オバマ大統領は、就任直後の2009年プラハで演説し、核兵器のない世界を目指す決意を表明しました。

そして、任期を終えようとしている今、広島を訪れて、あらためて核保有国こそが核兵器のない世界を目指す勇気を持たなくてはならないと演説しました。

自分の信念を貫き、広島訪問を実現したことは、大変勇気ある行動だと思います。

 

オバマ大統領は、演説の中でこう述べています。

「だからこそわれわれはこの地に来た。この街の中心に立ち、爆弾が投下されたときの瞬間について考えることを自らに強いる。惨禍を目にした子供たちの恐怖を感じることを自らに課す。

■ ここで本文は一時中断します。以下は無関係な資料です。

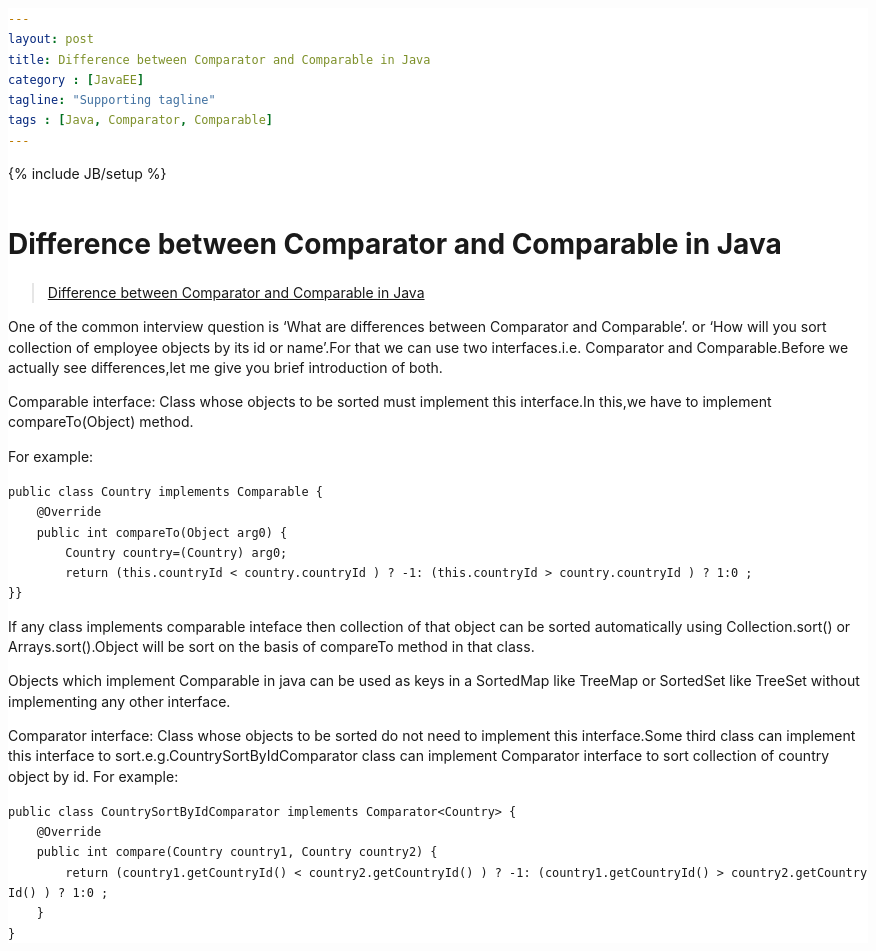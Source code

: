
 ```yaml
---
layout: post
title: Difference between Comparator and Comparable in Java
category : [JavaEE]
tagline: "Supporting tagline"
tags : [Java, Comparator, Comparable]
---
```

{% include JB/setup %}
# Difference between Comparator and Comparable in Java

> [Difference between Comparator and Comparable in Java](https://www.javacodegeeks.com/2013/03/difference-between-comparator-and-comparable-in-java.html) 

One of the common interview question is ‘What are differences between Comparator and Comparable’. or ‘How will you sort collection of employee objects by its id or name’.For that we can use two interfaces.i.e. Comparator and Comparable.Before we actually see differences,let me give you brief introduction of both. 

 

Comparable interface: Class whose objects to be sorted must implement this interface.In this,we have to implement compareTo(Object) method. 

For example: 

``` 
public class Country implements Comparable {
    @Override
    public int compareTo(Object arg0) {
        Country country=(Country) arg0;
        return (this.countryId < country.countryId ) ? -1: (this.countryId > country.countryId ) ? 1:0 ;
}} 
```  

If any class implements comparable inteface then collection of that object can be sorted automatically using Collection.sort() or Arrays.sort().Object will be sort on the basis of compareTo method in that class.

Objects which implement Comparable in java can be used as keys in a SortedMap like TreeMap or SortedSet like TreeSet without implementing any other interface.

Comparator interface: Class whose objects to be sorted do not need to implement this interface.Some third class can implement this interface to sort.e.g.CountrySortByIdComparator class can implement Comparator interface to sort collection of country object by id. For example: 

``` 
public class CountrySortByIdComparator implements Comparator<Country> {
    @Override
    public int compare(Country country1, Country country2) {
        return (country1.getCountryId() < country2.getCountryId() ) ? -1: (country1.getCountryId() > country2.getCountryId() ) ? 1:0 ;
    }
}
```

That is why we come to this place. We stand here in the middle of this city and force ourselves to imagine the moment the bomb fell. We force ourselves to feel the dread of children confused by what they see.」

私が、この演説を素晴らしいと思うのは、オバマ氏が戦争がもたらす一人一人の人間の痛み、苦しみに思いを巡らそうとしている点です。

戦争を遂行する立場にある為政者は、戦争の「大義」にのみ目を向けてしまいます。ミサイルを発射したり爆弾を投下したりする兵士は、自分の行為によって、どんな悲惨な光景が広がるのか、考えないようにしています。戦争は悲惨で苦しく痛ましく救いようのない行為だと、当事者こそが一番よく知っているからこそ、敢えて目を背け、思い巡らさないようにしていないと、戦争遂行はできないのです。

 米国大統領が爆心地に立ち、71年前に起こったことに思いを巡らす。世界を導くべき地位にいる人物が、人の痛み苦しみに思いを巡らす。

儒教では仁といい、仏教では慈悲といいます。素晴らしいと思います。

 

「思いを巡らす」英文では「imagine」です。John Lennonが45年も前に「世界は一つになれる」と歌ったことを思い出しました。